Saturday, November 20, 2010

What Makes Me Tick

Here I go with a blog in English. I've had one in Swedish for a couple of years, with just about a thousand posts so far. But in my writing, I focus more and more on English books, so I thought it's time to do the same in blogging.

Changing language for my blogging, I might as well try to change its themes. To my surprise, I have found myself writing quite a lot about politics in the Swedish blog. Also a number of critical observations about journalism and the Swedish press.

Beforehand, I thought that I would mainly be writing about culture and art, which are at the core of my own activities. Certainly, there's been a number of such blogs, too, but not nearly to the extent that I had guessed in advance.

What caught me was the temptation to be current. That sort of automatically leads to politics and the news media. That's all fine, and sometimes quite exciting, but here I wish to return to my initial aspirations – even if it will be at the cost of becoming less current.
It doesn't worry me much. All the truly essential stuff is timeless.

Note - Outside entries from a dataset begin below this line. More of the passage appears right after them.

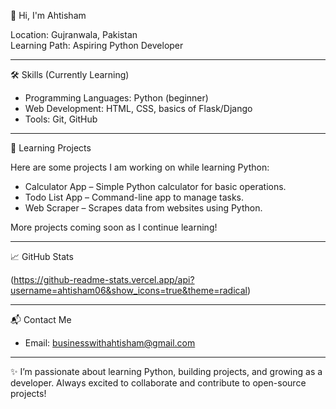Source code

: 👋 Hi, I'm Ahtisham

Location: Gujranwala, Pakistan  
Learning Path: Aspiring Python Developer  

---

 🛠️ Skills (Currently Learning)

- Programming Languages: Python (beginner)  
- Web Development: HTML, CSS, basics of Flask/Django  
- Tools: Git, GitHub  

---

📂 Learning Projects

Here are some projects I am working on while learning Python:

- Calculator App – Simple Python calculator for basic operations.  
- Todo List App – Command-line app to manage tasks.  
- Web Scraper – Scrapes data from websites using Python.  

More projects coming soon as I continue learning!

---

 📈 GitHub Stats

(https://github-readme-stats.vercel.app/api?username=ahtisham06&show_icons=true&theme=radical)

---

📬 Contact Me

- Email: businesswithahtisham@gmail.com

---

✨ I’m passionate about learning Python, building projects, and growing as a developer. Always excited to collaborate and contribute to open-source projects!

This is my very first English blog, so later on we will see how I manage. If I'm again attracted to politics and current affairs, like the moth to the light bulb, then alas, that has got to be my destiny. In any case, I'll make an effort to emphasize the timeless, even when talking about things with a lifetime expectancy barely exceeding that of the moth mentioned above.

What brings color to life
So, I'll start off with blogs about the things nearest to my own activities and interests. That's a bundle.

First and foremost: I write books. That's the red thread going through my life since I was about ten years old, or something like that, when I hacked on my mothers travel typewriter (a big mechanical thing made in the 1950's). In my early twenties I started for real, having my first novel published in 1979, when I was 25. It even won a prize, but made me neither rich nor famous. That still hasn't happened to any mind blowing extent, although several books have followed.

Success is not the decisive factor when it comes to writing. There is an inner urge of dreaming, thinking, and telling about it, which drags the author through the pages. By time there's also a skill of turning ideas and subjects into books, fiction as well as non-fiction. In my case, also the non-fiction is rather fictional at times. I need room to speculate, so I choose subjects that allow for it.

Also since childhood, I've been occupied by art. If I didn't manage reasonably writing books, that's probably what I would do professionally, even though it's even more difficult to earn a living that way. I love oil painting. I made my first “serious” one at the age of 13 – a still life having just about nothing to do with my life at the time.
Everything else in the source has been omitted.